**Exercise:**
Show every line of the data that includes the word "website".

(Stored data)
>>

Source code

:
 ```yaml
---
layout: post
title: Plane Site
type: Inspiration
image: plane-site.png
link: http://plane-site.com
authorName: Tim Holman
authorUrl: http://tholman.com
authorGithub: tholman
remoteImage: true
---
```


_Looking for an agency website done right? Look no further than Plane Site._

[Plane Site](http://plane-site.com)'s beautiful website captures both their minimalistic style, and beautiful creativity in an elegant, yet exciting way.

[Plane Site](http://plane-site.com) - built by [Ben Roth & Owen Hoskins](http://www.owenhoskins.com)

<<

**Reply to the task:**
_Looking for an agency website done right? Look no further than Plane Site._
[Plane Site](http://plane-site.com)'s beautiful website captures both their minimalistic style, and beautiful creativity in an elegant, yet exciting way.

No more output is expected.